The Soviet Union considered literacy its “third front” and the Red Army became teachers in fatigues; Mao tried to simplify written Chinese and literacy became a tool of Communist party legitimation; Fidel Castro vowed before the UN in 1960 to eliminate illiteracy within one year in Cuba; one of the first acts of Nicaragua’s Sandinista government, in a nod to the Soviet model, was to launch a massive literacy campaign.
Even today, Latin America’s leftwing governments wield literacy campaigns with the zeal of the proto-revolutionary in their efforts to roll back the residues of imperialism: there have been significant literacy initiatives in Venezuela under Hugo Chávez and Bolivia under Evo Morales, for example, and both have won plaudits for their education policies.
One of the reasons for the prominence of the literacy campaign in revolutionary politics is that it speaks loudly to the role of the activist state in promoting public education while offering a potent symbol of modernisation combined with a powerful tool of mobilisation.
Champion of literacy
Paulo Freire, the greatest champion of literacy and education to come out of the third world. was also a revolutionary – although his Utopian ideal was probably closer to the vision expounded by liberation theology than anything else. He was a developmental nationalist steeped in the activist Catholicism of north-eastern Brazil, combining a pragmatic approach to change on the ground with a commitment to civic, not guerrilla, advancement. His revolution was as much within the church, at least initially, as beyond it – part of a new generation of Catholic thinkers inspired by Jacques Maritain who were undermining the authoritarian hierarchy that had helped to prop up the quasi-fascist Estado Novo with all the limitations it had placed on the provision of education.

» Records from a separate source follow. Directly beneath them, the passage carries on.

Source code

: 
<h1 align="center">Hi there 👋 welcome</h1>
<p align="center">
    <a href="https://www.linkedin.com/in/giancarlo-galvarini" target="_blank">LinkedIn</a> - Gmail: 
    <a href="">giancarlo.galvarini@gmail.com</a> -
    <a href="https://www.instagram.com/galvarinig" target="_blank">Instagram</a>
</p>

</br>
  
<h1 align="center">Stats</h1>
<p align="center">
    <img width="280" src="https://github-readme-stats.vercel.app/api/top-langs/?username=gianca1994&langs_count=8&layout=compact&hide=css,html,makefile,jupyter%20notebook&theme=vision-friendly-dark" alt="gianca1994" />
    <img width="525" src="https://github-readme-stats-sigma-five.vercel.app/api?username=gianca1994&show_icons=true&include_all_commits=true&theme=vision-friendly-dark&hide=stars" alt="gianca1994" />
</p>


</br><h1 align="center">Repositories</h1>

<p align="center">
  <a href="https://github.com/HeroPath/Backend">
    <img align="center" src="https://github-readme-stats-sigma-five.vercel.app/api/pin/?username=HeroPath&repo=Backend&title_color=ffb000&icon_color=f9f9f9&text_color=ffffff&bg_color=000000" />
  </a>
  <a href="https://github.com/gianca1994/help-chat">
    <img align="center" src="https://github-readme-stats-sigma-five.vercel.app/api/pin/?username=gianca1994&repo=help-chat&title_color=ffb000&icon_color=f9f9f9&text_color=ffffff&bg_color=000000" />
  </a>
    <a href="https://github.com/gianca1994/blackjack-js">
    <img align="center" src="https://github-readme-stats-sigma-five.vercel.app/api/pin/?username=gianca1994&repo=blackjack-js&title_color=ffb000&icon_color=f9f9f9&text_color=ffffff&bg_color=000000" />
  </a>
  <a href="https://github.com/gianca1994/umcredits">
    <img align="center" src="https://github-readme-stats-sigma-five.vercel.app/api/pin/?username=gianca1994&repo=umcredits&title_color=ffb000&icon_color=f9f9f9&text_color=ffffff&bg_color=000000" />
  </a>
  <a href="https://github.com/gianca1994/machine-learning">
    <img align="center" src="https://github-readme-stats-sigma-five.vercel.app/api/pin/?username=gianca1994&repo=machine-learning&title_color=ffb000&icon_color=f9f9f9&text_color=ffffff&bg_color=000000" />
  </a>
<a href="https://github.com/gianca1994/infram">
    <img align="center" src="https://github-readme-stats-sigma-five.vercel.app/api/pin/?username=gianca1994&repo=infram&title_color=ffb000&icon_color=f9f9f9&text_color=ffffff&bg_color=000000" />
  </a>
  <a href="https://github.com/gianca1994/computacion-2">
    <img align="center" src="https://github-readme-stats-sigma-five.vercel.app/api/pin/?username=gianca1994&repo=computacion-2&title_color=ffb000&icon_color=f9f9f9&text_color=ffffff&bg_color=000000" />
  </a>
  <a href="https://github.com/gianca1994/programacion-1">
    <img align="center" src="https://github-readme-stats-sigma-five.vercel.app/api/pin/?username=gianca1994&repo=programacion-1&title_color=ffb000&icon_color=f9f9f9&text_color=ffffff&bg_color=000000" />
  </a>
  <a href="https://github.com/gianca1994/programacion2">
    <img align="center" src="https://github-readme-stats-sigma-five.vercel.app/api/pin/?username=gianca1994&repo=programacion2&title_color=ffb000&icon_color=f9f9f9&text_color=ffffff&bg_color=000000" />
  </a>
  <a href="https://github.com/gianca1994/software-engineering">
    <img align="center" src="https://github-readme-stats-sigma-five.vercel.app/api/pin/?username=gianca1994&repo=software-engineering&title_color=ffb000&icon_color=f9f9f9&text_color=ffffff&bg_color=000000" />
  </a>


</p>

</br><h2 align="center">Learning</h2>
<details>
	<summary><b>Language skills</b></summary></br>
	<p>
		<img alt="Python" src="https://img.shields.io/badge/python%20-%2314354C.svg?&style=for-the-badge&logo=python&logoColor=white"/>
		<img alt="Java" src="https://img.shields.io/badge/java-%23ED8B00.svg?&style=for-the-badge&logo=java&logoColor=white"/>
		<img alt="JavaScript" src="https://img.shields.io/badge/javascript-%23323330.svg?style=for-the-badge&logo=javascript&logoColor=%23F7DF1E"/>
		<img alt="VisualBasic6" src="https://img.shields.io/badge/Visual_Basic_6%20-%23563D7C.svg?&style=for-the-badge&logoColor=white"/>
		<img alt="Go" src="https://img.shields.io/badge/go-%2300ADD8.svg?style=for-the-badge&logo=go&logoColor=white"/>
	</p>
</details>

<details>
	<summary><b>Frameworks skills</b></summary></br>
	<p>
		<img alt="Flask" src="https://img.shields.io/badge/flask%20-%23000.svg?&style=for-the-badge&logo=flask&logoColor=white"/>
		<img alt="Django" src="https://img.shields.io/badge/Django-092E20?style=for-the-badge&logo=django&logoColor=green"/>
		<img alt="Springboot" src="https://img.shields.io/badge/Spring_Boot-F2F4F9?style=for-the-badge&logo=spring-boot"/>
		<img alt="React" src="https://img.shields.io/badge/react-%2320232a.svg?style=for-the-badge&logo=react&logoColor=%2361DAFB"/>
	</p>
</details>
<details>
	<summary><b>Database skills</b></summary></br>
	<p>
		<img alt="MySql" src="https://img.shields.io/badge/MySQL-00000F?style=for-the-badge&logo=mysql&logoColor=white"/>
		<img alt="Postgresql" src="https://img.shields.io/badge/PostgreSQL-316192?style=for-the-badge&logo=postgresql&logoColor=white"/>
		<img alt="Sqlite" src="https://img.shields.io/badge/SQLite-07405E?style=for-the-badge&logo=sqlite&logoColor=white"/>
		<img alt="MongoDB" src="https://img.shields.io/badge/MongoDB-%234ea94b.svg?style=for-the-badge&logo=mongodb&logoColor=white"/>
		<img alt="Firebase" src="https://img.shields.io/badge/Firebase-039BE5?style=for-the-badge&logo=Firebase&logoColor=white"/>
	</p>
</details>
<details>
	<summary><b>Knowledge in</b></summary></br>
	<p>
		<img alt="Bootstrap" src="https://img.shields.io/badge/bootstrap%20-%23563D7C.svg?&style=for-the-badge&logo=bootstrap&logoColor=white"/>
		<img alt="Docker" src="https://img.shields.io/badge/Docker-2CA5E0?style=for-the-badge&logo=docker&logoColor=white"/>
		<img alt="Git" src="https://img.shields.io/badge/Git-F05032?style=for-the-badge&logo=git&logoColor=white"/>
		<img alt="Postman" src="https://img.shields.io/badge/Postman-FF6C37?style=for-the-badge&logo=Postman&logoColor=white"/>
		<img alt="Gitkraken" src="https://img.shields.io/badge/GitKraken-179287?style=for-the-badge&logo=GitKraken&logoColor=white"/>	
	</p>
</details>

Andrew Kirkendall’s groundbreaking political biography of Freire brings together, for the first time, an archive fragmented by the great man’s many travels and postings. Freire was the pioneer of adult literacy training techniques that would eventually have a global impact and his work for Brazilian state agencies in the 1960s took him on through exile to post-independence Africa, and thereafter to the World Council of Churches in Geneva. His works and research on critical pedagogy have been of profound influence, especially but not exclusively in the developing world.

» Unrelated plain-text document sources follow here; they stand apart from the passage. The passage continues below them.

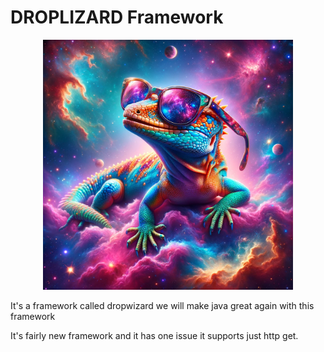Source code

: # DROPLIZARD Framework 
<p align="center">
  <img src="Lizard.jpg" width="400" height="400">
</p>

It's a framework called dropwizard we will make java great again with this framework 

It's fairly new framework and it has one issue it supports just http get.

His peaceful efforts to give ordinary men and women – particularly illiterate peasants – the tools with which to make their citizenship meaningful did not stop him generating the enmity of the US during the Cold War – advancing its own consciousness-building agenda through the Alliance for Progress in the early 1960s – and Freire suffered imprisonment under the Brazilian military and then a decade and a half in exile.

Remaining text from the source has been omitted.